Stored data:

◇ ◇ ◇ ◇ ◇

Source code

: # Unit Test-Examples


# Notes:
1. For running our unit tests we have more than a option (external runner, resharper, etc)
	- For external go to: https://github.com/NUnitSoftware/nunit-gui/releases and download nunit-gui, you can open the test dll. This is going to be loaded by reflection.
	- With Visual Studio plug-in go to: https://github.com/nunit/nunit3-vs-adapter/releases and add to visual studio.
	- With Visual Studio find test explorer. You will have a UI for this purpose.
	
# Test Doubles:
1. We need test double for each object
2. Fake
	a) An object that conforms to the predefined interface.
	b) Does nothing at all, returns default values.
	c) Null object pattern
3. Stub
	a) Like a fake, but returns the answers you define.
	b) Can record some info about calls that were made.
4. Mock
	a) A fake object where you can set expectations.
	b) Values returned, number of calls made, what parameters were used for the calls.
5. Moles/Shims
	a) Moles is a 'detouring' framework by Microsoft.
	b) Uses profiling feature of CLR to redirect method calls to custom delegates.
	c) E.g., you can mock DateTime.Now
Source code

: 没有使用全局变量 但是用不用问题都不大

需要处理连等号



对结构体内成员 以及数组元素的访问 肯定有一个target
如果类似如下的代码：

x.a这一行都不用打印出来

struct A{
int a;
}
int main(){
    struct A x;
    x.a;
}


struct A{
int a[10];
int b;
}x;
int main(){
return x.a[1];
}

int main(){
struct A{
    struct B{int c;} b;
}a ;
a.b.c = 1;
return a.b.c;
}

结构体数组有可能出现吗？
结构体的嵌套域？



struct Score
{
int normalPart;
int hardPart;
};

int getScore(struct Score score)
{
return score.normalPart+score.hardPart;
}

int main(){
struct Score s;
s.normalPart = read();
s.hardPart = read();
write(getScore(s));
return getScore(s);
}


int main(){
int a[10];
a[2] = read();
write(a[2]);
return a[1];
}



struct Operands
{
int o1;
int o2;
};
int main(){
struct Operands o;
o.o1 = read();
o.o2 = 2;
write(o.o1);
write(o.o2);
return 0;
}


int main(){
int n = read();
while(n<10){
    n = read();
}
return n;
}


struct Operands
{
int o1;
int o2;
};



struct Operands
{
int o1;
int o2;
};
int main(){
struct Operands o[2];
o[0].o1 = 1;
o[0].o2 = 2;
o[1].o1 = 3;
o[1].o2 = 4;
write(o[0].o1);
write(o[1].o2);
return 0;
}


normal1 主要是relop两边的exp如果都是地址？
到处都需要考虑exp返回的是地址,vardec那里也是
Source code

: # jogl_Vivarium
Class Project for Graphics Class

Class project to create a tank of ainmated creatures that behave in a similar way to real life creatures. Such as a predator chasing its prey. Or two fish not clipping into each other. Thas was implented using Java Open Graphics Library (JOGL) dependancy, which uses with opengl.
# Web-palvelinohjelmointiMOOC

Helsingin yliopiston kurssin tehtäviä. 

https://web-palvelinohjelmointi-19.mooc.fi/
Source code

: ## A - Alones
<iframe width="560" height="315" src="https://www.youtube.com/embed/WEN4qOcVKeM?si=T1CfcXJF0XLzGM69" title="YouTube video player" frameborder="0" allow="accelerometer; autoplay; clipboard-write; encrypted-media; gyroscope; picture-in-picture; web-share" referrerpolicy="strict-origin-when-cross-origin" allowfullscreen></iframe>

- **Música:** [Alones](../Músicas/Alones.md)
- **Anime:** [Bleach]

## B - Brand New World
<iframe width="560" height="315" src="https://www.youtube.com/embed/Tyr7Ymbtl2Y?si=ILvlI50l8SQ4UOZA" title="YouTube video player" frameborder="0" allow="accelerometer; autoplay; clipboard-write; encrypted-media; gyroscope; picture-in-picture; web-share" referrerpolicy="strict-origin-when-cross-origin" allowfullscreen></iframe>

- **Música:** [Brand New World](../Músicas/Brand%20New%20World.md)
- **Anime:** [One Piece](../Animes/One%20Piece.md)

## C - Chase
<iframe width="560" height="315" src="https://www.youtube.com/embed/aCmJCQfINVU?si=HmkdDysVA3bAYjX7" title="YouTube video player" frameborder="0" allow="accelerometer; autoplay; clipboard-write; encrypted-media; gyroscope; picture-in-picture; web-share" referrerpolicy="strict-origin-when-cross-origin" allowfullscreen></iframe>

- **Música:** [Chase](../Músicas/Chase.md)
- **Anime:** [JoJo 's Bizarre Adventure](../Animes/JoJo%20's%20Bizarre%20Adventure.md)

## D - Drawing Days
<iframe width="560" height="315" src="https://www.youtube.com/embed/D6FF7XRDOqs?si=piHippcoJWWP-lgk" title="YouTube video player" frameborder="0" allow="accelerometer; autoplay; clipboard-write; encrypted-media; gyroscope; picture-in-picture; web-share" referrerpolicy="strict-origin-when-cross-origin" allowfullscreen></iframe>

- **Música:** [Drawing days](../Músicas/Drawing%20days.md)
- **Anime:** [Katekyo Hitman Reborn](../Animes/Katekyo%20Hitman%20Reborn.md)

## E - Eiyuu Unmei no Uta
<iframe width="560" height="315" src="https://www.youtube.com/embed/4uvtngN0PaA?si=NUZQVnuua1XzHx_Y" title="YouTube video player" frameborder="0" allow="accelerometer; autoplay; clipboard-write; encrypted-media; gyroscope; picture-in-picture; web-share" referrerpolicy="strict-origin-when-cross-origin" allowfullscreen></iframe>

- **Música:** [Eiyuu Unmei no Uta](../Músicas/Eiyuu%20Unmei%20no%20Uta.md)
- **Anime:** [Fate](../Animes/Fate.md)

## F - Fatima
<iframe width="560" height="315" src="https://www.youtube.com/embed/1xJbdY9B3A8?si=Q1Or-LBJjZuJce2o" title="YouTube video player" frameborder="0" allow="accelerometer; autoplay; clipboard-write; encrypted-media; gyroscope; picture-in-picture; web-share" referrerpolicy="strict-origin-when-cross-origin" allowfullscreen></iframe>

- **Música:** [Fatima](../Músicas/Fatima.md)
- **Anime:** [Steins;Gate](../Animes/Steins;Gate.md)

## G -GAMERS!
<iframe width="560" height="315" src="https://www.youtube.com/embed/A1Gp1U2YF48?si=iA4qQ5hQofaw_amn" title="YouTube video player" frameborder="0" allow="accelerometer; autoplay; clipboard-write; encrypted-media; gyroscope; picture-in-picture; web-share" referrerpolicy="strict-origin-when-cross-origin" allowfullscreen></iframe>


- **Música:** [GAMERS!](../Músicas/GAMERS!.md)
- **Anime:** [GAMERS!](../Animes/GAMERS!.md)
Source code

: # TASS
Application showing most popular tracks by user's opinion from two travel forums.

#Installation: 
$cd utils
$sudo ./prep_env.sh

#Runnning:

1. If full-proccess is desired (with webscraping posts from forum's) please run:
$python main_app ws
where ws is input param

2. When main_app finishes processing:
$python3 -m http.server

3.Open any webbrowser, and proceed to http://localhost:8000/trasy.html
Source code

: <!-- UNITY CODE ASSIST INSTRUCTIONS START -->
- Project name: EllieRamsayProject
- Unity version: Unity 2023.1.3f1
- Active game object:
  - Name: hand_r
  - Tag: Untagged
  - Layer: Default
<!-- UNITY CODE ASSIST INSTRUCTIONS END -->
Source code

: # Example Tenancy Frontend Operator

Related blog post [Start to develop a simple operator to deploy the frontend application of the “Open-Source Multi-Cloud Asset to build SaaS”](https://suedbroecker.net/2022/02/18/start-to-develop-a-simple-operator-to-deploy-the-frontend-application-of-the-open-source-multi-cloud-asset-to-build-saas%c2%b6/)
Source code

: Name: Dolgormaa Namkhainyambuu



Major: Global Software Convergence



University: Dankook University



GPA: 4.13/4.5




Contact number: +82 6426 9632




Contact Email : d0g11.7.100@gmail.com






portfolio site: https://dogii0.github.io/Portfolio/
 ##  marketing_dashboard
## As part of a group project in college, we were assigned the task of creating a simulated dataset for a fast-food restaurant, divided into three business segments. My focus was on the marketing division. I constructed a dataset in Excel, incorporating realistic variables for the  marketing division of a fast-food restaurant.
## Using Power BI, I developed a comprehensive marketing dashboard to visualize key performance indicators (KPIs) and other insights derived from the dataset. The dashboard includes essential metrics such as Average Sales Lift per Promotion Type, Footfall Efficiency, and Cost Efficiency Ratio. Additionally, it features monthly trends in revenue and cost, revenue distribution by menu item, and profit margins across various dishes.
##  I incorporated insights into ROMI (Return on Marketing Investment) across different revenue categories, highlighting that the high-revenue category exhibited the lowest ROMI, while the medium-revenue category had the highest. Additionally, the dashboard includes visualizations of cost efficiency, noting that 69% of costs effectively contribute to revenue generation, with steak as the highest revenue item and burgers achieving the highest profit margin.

◇ ◇ ◇ ◇ ◇

PROBLEM DETAILS —
From the entries above, print the lines beginning at the one with "int getScore(struct Score score)" and stopping after the one with "Class Project for Graphics Class", exactly as written and with nothing else.

EXERCISE RESPONSE —
int getScore(struct Score score)
{
return score.normalPart+score.hardPart;
}

int main(){
struct Score s;
s.normalPart = read();
s.hardPart = read();
write(getScore(s));
return getScore(s);
}


int main(){
int a[10];
a[2] = read();
write(a[2]);
return a[1];
}



struct Operands
{
int o1;
int o2;
};
int main(){
struct Operands o;
o.o1 = read();
o.o2 = 2;
write(o.o1);
write(o.o2);
return 0;
}


int main(){
int n = read();
while(n<10){
    n = read();
}
return n;
}


struct Operands
{
int o1;
int o2;
};



struct Operands
{
int o1;
int o2;
};
int main(){
struct Operands o[2];
o[0].o1 = 1;
o[0].o2 = 2;
o[1].o1 = 3;
o[1].o2 = 4;
write(o[0].o1);
write(o[1].o2);
return 0;
}


normal1 主要是relop两边的exp如果都是地址？
到处都需要考虑exp返回的是地址,vardec那里也是
Source code

: # jogl_Vivarium
Class Project for Graphics Class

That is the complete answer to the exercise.